The Taliban's almost instant takeover of the country has Christians fleeing to protect their families, Curry said, with the Taliban moving from door to door seizing girls to marry off to Taliban fighters.

"Christian women are the most vulnerable group in the world today," he said.

Open Doors held an online press conference on Wednesday to share statements from undercover Christians in Nigeria and Afghanistan. Also on hand were Rashad Hussain, the State Department's ambassador-at-large for international religious freedom, and Sam Brownback, the former ambassador-at-large.

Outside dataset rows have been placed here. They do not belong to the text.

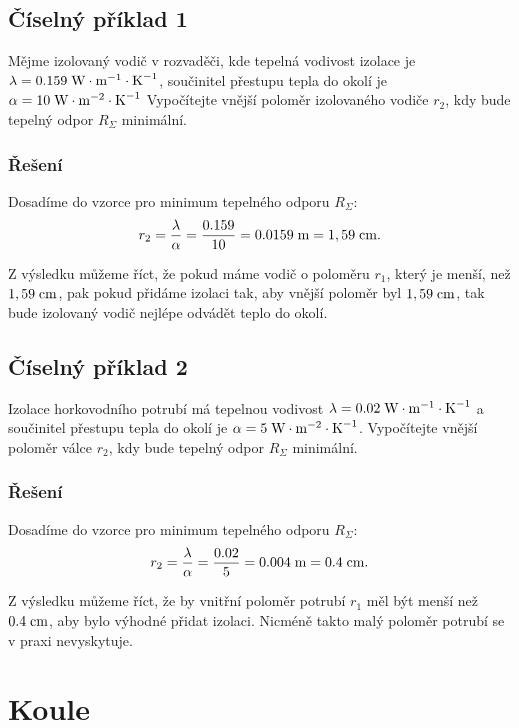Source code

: \documentclass{article}
\begin{document}
\subsection{Číselný příklad 1}
Mějme izolovaný vodič v rozvaděči, kde tepelná vodivost izolace je $\lambda = 0.159 \; \textrm{W} \cdot \textrm{m}^{-1} \cdot \textrm{K}^{-1}$, součinitel přestupu tepla do okolí je $\alpha = 10 \; \textrm{W} \cdot \textrm{m}^{-2} \cdot \textrm{K}^{-1}$ Vypočítejte vnější poloměr izolovaného vodiče $r_2$, kdy bude tepelný odpor $R_\Sigma$ minimální.


\subsubsection{Řešení}
Dosadíme do vzorce pro minimum tepelného odporu $R_\Sigma$:
$$
    r_2 = \frac{\lambda}{\alpha} = \frac{0.159}{10} = 0.0159 \; \textrm{m} = 1,59 \; \textrm{cm}.
$$

Z výsledku můžeme říct, že pokud máme vodič o poloměru $r_1$, který je menší, než $1,59 \; \textrm{cm}$, pak pokud přidáme izolaci tak, aby vnější poloměr byl $1,59 \; \textrm{cm}$, tak bude izolovaný vodič nejlépe odvádět teplo do okolí.



\subsection{Číselný příklad 2}
Izolace horkovodního potrubí má tepelnou vodivost $\lambda = 0.02 \; \textrm{W} \cdot \textrm{m}^{-1} \cdot \textrm{K}^{-1}$ a součinitel přestupu tepla do okolí je $\alpha = 5 \; \textrm{W} \cdot \textrm{m}^{-2} \cdot \textrm{K}^{-1}$. Vypočítejte vnější poloměr válce $r_2$, kdy bude tepelný odpor $R_\Sigma$ minimální.


\subsubsection{Řešení}
Dosadíme do vzorce pro minimum tepelného odporu $R_\Sigma$:
$$
    r_2 = \frac{\lambda}{\alpha} = \frac{0.02}{5} = 0.004 \; \textrm{m} = 0.4 \; \textrm{cm}.
$$

Z výsledku můžeme říct, že by vnitřní poloměr potrubí $r_1$ měl být menší než $0.4 \; \textrm{cm}$, aby bylo výhodné přidat izolaci. Nicméně takto malý poloměr potrubí se v praxi nevyskytuje.

\newpage




\section{ Koule \spicy \spicy \spicy}
\end{document}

The survey period of November 2020 to September 2021 rated countries on private, family, community, church and national freedoms and a violence index, Newsweek reported.

The top 11 violators were Afghanistan, North Korea, Somalia, Libya, Yemen, Eritrea, Nigeria, Pakistan, Iran, India and Saudi Arabia.

China showed up at No. 17 despite recent moves against it for human rights violations, including the Biden administration's refusal to send diplomats to the Winter Olympics in Beijing.

Curry noted China's mass surveillance of people of faith and what Hussain termed the "genocide" of Uyghur Muslims.

China does not have a higher score because the violence is currently muted, Curry said.

''They're not lining up people and shooting them," as in Somalia and North Korea, he said. "China has figured out how a government with centralized control can squeeze and punish people without them leaving their homes."

But he urged Americans to boycott watching the Olympics on television, even though U.S. athletes are to compete.

"The Communist government wants the attention and revenue from the Olympics, and I think people of faith should just pass," he said.